◆ Task requirements ◆
So long as no pictures are carried over, output the records below exactly.

(Plain-text document sources)
------------------------------------------------
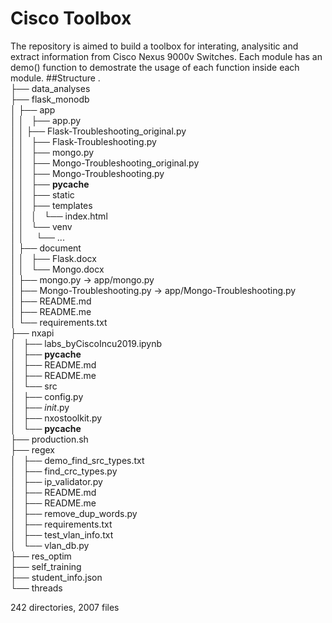 # **Cisco Toolbox**
The repository is aimed to build a toolbox for interating, analysitic and extract information from Cisco Nexus 9000v Switches.
Each module has an demo() function to demostrate the usage of each function inside each module. 
##Structure
.<br />
├── data_analyses<br />
├── flask_monodb<br />
│    ├── app<br />
│    │   ├── app.py<br />
│    │   ├── Flask-Troubleshooting_original.py<br />
│    │   ├── Flask-Troubleshooting.py<br />
│    │   ├── mongo.py<br />
│    │   ├── Mongo-Troubleshooting_original.py<br />
│    │   ├── Mongo-Troubleshooting.py<br />
│    │   ├── __pycache__<br />
│    │   ├── static<br />
│    │   ├── templates<br />
│    │   │   └── index.html<br />
│    │   └── venv<br />
│    │        └── ...<br />
│    ├── document<br />
│    │   ├── Flask.docx<br />
│    │   └── Mongo.docx<br />
│    ├── mongo.py -> app/mongo.py<br />
│    ├── Mongo-Troubleshooting.py -> app/Mongo-Troubleshooting.py<br />
│    ├── README.md<br />
│    ├── README.me<br />
│    └── requirements.txt<br />
├── nxapi<br />
│   ├── labs_byCiscoIncu2019.ipynb<br />
│   ├── __pycache__<br />
│   ├── README.md<br />
│   ├── README.me<br />
│   └── src<br />
│       ├── config.py<br />
│       ├── _init_.py<br />
│       ├── nxostoolkit.py<br />
│       └── __pycache__<br />
├── production.sh<br />
├── regex<br />
│   ├── demo_find_src_types.txt<br />
│   ├── find_crc_types.py<br />
│   ├── ip_validator.py<br />
│   ├── README.md<br />
│   ├── README.me<br />
│   ├── remove_dup_words.py<br />
│   ├── requirements.txt<br />
│   ├── test_vlan_info.txt<br />
│   └── vlan_db.py<br />
├── res_optim<br />
├── self_training<br />
├── student_info.json<br />
└── threads<br />

242 directories, 2007 files<br />

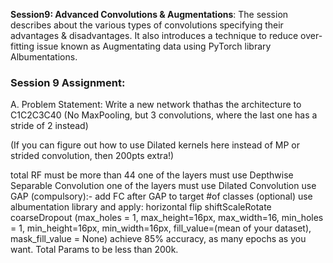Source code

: **Session9: Advanced Convolutions & Augmentations**: The session describes about the various types of convolutions specifying their advantages & disadvantages. It also introduces a technique to reduce over-fitting issue known as Augmentating data using PyTorch library 
Albumentations. 

### Session 9 Assignment: 

A. Problem Statement: 
Write a new network thathas the architecture to C1C2C3C40 (No MaxPooling, but 3 convolutions, where the last one has a stride of 2 instead)

(If you can figure out how to use Dilated kernels here instead of MP or strided convolution, then 200pts extra!)

total RF must be more than 44
one of the layers must use Depthwise Separable Convolution
one of the layers must use Dilated Convolution
use GAP (compulsory):- add FC after GAP to target #of classes (optional)
use albumentation library and apply:
horizontal flip
shiftScaleRotate
coarseDropout (max_holes = 1, max_height=16px, max_width=16, min_holes = 1, min_height=16px, min_width=16px, fill_value=(mean of your dataset), mask_fill_value = None)
achieve 85% accuracy, as many epochs as you want. Total Params to be less than 200k.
------------------------------------------------
◆ Output for this exercise ◆
 # **Cisco Toolbox**
The repository is aimed to build a toolbox for interating, analysitic and extract information from Cisco Nexus 9000v Switches.
Each module has an demo() function to demostrate the usage of each function inside each module. 
##Structure
.<br />
├── data_analyses<br />
├── flask_monodb<br />
│    ├── app<br />
│    │   ├── app.py<br />
│    │   ├── Flask-Troubleshooting_original.py<br />
│    │   ├── Flask-Troubleshooting.py<br />
│    │   ├── mongo.py<br />
│    │   ├── Mongo-Troubleshooting_original.py<br />
│    │   ├── Mongo-Troubleshooting.py<br />
│    │   ├── __pycache__<br />
│    │   ├── static<br />
│    │   ├── templates<br />
│    │   │   └── index.html<br />
│    │   └── venv<br />
│    │        └── ...<br />
│    ├── document<br />
│    │   ├── Flask.docx<br />
│    │   └── Mongo.docx<br />
│    ├── mongo.py -> app/mongo.py<br />
│    ├── Mongo-Troubleshooting.py -> app/Mongo-Troubleshooting.py<br />
│    ├── README.md<br />
│    ├── README.me<br />
│    └── requirements.txt<br />
├── nxapi<br />
│   ├── labs_byCiscoIncu2019.ipynb<br />
│   ├── __pycache__<br />
│   ├── README.md<br />
│   ├── README.me<br />
│   └── src<br />
│       ├── config.py<br />
│       ├── _init_.py<br />
│       ├── nxostoolkit.py<br />
│       └── __pycache__<br />
├── production.sh<br />
├── regex<br />
│   ├── demo_find_src_types.txt<br />
│   ├── find_crc_types.py<br />
│   ├── ip_validator.py<br />
│   ├── README.md<br />
│   ├── README.me<br />
│   ├── remove_dup_words.py<br />
│   ├── requirements.txt<br />
│   ├── test_vlan_info.txt<br />
│   └── vlan_db.py<br />
├── res_optim<br />
├── self_training<br />
├── student_info.json<br />
└── threads<br />

242 directories, 2007 files<br />

Source code

: **Session9: Advanced Convolutions & Augmentations**: The session describes about the various types of convolutions specifying their advantages & disadvantages. It also introduces a technique to reduce over-fitting issue known as Augmentating data using PyTorch library 
Albumentations. 

### Session 9 Assignment: 

A. Problem Statement: 
Write a new network thathas the architecture to C1C2C3C40 (No MaxPooling, but 3 convolutions, where the last one has a stride of 2 instead)

(If you can figure out how to use Dilated kernels here instead of MP or strided convolution, then 200pts extra!)

total RF must be more than 44
one of the layers must use Depthwise Separable Convolution
one of the layers must use Dilated Convolution
use GAP (compulsory):- add FC after GAP to target #of classes (optional)
use albumentation library and apply:
horizontal flip
shiftScaleRotate
coarseDropout (max_holes = 1, max_height=16px, max_width=16, min_holes = 1, min_height=16px, min_width=16px, fill_value=(mean of your dataset), mask_fill_value = None)
achieve 85% accuracy, as many epochs as you want. Total Params to be less than 200k.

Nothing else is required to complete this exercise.